- Task item: Nothing may be left out, so copy every entry exactly.

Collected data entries
# # # # # # #

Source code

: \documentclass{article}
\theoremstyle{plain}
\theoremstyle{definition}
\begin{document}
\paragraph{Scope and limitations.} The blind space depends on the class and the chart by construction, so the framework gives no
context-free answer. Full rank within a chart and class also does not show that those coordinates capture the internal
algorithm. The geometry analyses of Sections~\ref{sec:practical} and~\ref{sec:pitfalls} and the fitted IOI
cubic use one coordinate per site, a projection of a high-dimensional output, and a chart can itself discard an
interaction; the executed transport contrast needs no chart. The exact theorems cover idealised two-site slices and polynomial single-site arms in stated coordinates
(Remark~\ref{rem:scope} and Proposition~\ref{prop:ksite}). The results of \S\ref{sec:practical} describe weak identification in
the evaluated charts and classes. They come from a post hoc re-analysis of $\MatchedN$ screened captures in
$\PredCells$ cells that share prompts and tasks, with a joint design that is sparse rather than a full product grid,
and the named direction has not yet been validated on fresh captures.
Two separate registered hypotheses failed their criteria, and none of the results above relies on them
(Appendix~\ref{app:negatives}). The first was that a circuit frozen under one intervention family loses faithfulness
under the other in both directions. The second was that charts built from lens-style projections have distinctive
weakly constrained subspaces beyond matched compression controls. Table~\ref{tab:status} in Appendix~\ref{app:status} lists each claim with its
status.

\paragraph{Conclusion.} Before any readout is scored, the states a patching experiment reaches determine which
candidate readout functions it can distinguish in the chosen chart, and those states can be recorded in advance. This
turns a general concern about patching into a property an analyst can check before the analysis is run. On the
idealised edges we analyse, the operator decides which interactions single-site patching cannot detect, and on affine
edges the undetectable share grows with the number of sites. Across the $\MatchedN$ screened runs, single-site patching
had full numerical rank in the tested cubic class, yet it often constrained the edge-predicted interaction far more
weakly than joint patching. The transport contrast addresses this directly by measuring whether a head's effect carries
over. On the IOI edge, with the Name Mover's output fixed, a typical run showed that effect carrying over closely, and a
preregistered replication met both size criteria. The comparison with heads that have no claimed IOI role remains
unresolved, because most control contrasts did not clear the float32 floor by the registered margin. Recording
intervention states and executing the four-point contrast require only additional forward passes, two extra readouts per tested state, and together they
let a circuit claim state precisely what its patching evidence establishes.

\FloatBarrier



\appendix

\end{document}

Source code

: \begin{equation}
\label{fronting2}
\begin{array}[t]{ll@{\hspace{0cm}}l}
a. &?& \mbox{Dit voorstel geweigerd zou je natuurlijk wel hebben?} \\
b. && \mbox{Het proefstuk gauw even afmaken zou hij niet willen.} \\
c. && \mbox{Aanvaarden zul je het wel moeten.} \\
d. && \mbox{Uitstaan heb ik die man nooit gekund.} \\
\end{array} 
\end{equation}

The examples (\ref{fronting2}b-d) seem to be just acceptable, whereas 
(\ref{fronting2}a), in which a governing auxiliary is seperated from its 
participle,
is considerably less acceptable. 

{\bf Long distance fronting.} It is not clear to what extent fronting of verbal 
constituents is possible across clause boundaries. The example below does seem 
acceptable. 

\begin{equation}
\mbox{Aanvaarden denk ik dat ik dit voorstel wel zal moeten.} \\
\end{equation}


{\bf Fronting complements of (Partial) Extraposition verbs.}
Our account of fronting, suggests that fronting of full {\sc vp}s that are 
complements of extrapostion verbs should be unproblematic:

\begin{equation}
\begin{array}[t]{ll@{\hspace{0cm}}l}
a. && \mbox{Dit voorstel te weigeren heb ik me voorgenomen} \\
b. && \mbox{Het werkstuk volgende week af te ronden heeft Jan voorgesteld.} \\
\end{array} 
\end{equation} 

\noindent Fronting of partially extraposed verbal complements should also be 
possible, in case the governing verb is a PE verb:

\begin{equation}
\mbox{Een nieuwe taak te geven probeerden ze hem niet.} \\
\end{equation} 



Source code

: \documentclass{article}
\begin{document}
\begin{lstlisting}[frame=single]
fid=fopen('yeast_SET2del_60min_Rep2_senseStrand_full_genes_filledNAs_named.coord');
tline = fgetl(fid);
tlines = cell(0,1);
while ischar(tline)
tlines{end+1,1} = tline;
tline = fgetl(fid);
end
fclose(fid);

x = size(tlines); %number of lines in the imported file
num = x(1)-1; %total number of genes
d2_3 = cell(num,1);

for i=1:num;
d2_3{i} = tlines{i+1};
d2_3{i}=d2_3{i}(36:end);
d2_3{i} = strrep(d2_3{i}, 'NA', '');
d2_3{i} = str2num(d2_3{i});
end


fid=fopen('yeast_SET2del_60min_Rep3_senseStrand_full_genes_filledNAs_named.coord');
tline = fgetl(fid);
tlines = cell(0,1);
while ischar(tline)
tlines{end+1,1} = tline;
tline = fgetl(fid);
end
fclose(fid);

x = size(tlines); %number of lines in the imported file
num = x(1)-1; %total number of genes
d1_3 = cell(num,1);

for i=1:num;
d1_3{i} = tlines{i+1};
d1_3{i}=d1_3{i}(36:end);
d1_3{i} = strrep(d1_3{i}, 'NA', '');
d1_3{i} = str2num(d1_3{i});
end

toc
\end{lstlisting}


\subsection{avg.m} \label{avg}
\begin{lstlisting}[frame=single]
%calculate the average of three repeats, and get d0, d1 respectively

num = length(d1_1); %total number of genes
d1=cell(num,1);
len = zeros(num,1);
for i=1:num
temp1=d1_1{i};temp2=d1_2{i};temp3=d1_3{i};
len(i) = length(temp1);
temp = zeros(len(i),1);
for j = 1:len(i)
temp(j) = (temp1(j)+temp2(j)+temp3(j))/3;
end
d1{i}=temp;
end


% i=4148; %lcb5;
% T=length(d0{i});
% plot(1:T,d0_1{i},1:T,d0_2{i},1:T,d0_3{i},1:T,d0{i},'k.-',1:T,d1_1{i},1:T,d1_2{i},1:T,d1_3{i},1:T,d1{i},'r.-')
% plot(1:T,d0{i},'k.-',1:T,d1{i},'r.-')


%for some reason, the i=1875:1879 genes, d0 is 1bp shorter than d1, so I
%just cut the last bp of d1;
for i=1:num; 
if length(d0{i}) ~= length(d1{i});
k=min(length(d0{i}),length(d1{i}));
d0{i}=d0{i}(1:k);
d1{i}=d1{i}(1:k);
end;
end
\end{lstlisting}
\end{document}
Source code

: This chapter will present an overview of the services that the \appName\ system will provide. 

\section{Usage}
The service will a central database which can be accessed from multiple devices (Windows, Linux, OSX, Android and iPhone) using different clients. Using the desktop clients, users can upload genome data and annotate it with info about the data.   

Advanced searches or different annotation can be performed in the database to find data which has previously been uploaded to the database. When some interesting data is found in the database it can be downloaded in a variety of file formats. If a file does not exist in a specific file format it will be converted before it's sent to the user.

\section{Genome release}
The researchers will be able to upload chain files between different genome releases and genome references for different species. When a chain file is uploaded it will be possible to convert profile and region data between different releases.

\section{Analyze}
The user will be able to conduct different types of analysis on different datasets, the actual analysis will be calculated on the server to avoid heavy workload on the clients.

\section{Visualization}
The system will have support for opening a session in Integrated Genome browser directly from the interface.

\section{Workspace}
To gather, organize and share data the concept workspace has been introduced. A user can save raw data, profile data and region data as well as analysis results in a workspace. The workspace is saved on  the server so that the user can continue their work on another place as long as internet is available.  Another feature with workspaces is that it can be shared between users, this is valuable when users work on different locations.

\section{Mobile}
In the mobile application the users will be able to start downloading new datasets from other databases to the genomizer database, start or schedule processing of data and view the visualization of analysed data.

# # # # # # #

- Answer to this task:
Source code

: \documentclass{article}
\theoremstyle{plain}
\theoremstyle{definition}
\begin{document}
\paragraph{Scope and limitations.} The blind space depends on the class and the chart by construction, so the framework gives no
context-free answer. Full rank within a chart and class also does not show that those coordinates capture the internal
algorithm. The geometry analyses of Sections~\ref{sec:practical} and~\ref{sec:pitfalls} and the fitted IOI
cubic use one coordinate per site, a projection of a high-dimensional output, and a chart can itself discard an
interaction; the executed transport contrast needs no chart. The exact theorems cover idealised two-site slices and polynomial single-site arms in stated coordinates
(Remark~\ref{rem:scope} and Proposition~\ref{prop:ksite}). The results of \S\ref{sec:practical} describe weak identification in
the evaluated charts and classes. They come from a post hoc re-analysis of $\MatchedN$ screened captures in
$\PredCells$ cells that share prompts and tasks, with a joint design that is sparse rather than a full product grid,
and the named direction has not yet been validated on fresh captures.
Two separate registered hypotheses failed their criteria, and none of the results above relies on them
(Appendix~\ref{app:negatives}). The first was that a circuit frozen under one intervention family loses faithfulness
under the other in both directions. The second was that charts built from lens-style projections have distinctive
weakly constrained subspaces beyond matched compression controls. Table~\ref{tab:status} in Appendix~\ref{app:status} lists each claim with its
status.

\paragraph{Conclusion.} Before any readout is scored, the states a patching experiment reaches determine which
candidate readout functions it can distinguish in the chosen chart, and those states can be recorded in advance. This
turns a general concern about patching into a property an analyst can check before the analysis is run. On the
idealised edges we analyse, the operator decides which interactions single-site patching cannot detect, and on affine
edges the undetectable share grows with the number of sites. Across the $\MatchedN$ screened runs, single-site patching
had full numerical rank in the tested cubic class, yet it often constrained the edge-predicted interaction far more
weakly than joint patching. The transport contrast addresses this directly by measuring whether a head's effect carries
over. On the IOI edge, with the Name Mover's output fixed, a typical run showed that effect carrying over closely, and a
preregistered replication met both size criteria. The comparison with heads that have no claimed IOI role remains
unresolved, because most control contrasts did not clear the float32 floor by the registered margin. Recording
intervention states and executing the four-point contrast require only additional forward passes, two extra readouts per tested state, and together they
let a circuit claim state precisely what its patching evidence establishes.

\FloatBarrier



\appendix

\end{document}

Source code

: \begin{equation}
\label{fronting2}
\begin{array}[t]{ll@{\hspace{0cm}}l}
a. &?& \mbox{Dit voorstel geweigerd zou je natuurlijk wel hebben?} \\
b. && \mbox{Het proefstuk gauw even afmaken zou hij niet willen.} \\
c. && \mbox{Aanvaarden zul je het wel moeten.} \\
d. && \mbox{Uitstaan heb ik die man nooit gekund.} \\
\end{array} 
\end{equation}

The examples (\ref{fronting2}b-d) seem to be just acceptable, whereas 
(\ref{fronting2}a), in which a governing auxiliary is seperated from its 
participle,
is considerably less acceptable. 

{\bf Long distance fronting.} It is not clear to what extent fronting of verbal 
constituents is possible across clause boundaries. The example below does seem 
acceptable. 

\begin{equation}
\mbox{Aanvaarden denk ik dat ik dit voorstel wel zal moeten.} \\
\end{equation}


{\bf Fronting complements of (Partial) Extraposition verbs.}
Our account of fronting, suggests that fronting of full {\sc vp}s that are 
complements of extrapostion verbs should be unproblematic:

\begin{equation}
\begin{array}[t]{ll@{\hspace{0cm}}l}
a. && \mbox{Dit voorstel te weigeren heb ik me voorgenomen} \\
b. && \mbox{Het werkstuk volgende week af te ronden heeft Jan voorgesteld.} \\
\end{array} 
\end{equation} 

\noindent Fronting of partially extraposed verbal complements should also be 
possible, in case the governing verb is a PE verb:

\begin{equation}
\mbox{Een nieuwe taak te geven probeerden ze hem niet.} \\
\end{equation} 



Source code

: \documentclass{article}
\begin{document}
\begin{lstlisting}[frame=single]
fid=fopen('yeast_SET2del_60min_Rep2_senseStrand_full_genes_filledNAs_named.coord');
tline = fgetl(fid);
tlines = cell(0,1);
while ischar(tline)
tlines{end+1,1} = tline;
tline = fgetl(fid);
end
fclose(fid);

x = size(tlines); %number of lines in the imported file
num = x(1)-1; %total number of genes
d2_3 = cell(num,1);

for i=1:num;
d2_3{i} = tlines{i+1};
d2_3{i}=d2_3{i}(36:end);
d2_3{i} = strrep(d2_3{i}, 'NA', '');
d2_3{i} = str2num(d2_3{i});
end


fid=fopen('yeast_SET2del_60min_Rep3_senseStrand_full_genes_filledNAs_named.coord');
tline = fgetl(fid);
tlines = cell(0,1);
while ischar(tline)
tlines{end+1,1} = tline;
tline = fgetl(fid);
end
fclose(fid);

x = size(tlines); %number of lines in the imported file
num = x(1)-1; %total number of genes
d1_3 = cell(num,1);

for i=1:num;
d1_3{i} = tlines{i+1};
d1_3{i}=d1_3{i}(36:end);
d1_3{i} = strrep(d1_3{i}, 'NA', '');
d1_3{i} = str2num(d1_3{i});
end

toc
\end{lstlisting}


\subsection{avg.m} \label{avg}
\begin{lstlisting}[frame=single]
%calculate the average of three repeats, and get d0, d1 respectively

num = length(d1_1); %total number of genes
d1=cell(num,1);
len = zeros(num,1);
for i=1:num
temp1=d1_1{i};temp2=d1_2{i};temp3=d1_3{i};
len(i) = length(temp1);
temp = zeros(len(i),1);
for j = 1:len(i)
temp(j) = (temp1(j)+temp2(j)+temp3(j))/3;
end
d1{i}=temp;
end


% i=4148; %lcb5;
% T=length(d0{i});
% plot(1:T,d0_1{i},1:T,d0_2{i},1:T,d0_3{i},1:T,d0{i},'k.-',1:T,d1_1{i},1:T,d1_2{i},1:T,d1_3{i},1:T,d1{i},'r.-')
% plot(1:T,d0{i},'k.-',1:T,d1{i},'r.-')


%for some reason, the i=1875:1879 genes, d0 is 1bp shorter than d1, so I
%just cut the last bp of d1;
for i=1:num; 
if length(d0{i}) ~= length(d1{i});
k=min(length(d0{i}),length(d1{i}));
d0{i}=d0{i}(1:k);
d1{i}=d1{i}(1:k);
end;
end
\end{lstlisting}
\end{document}
Source code

: This chapter will present an overview of the services that the \appName\ system will provide. 

\section{Usage}
The service will a central database which can be accessed from multiple devices (Windows, Linux, OSX, Android and iPhone) using different clients. Using the desktop clients, users can upload genome data and annotate it with info about the data.   

Advanced searches or different annotation can be performed in the database to find data which has previously been uploaded to the database. When some interesting data is found in the database it can be downloaded in a variety of file formats. If a file does not exist in a specific file format it will be converted before it's sent to the user.

\section{Genome release}
The researchers will be able to upload chain files between different genome releases and genome references for different species. When a chain file is uploaded it will be possible to convert profile and region data between different releases.

\section{Analyze}
The user will be able to conduct different types of analysis on different datasets, the actual analysis will be calculated on the server to avoid heavy workload on the clients.

\section{Visualization}
The system will have support for opening a session in Integrated Genome browser directly from the interface.

\section{Workspace}
To gather, organize and share data the concept workspace has been introduced. A user can save raw data, profile data and region data as well as analysis results in a workspace. The workspace is saved on  the server so that the user can continue their work on another place as long as internet is available.  Another feature with workspaces is that it can be shared between users, this is valuable when users work on different locations.

\section{Mobile}
In the mobile application the users will be able to start downloading new datasets from other databases to the genomizer database, start or schedule processing of data and view the visualization of analysed data.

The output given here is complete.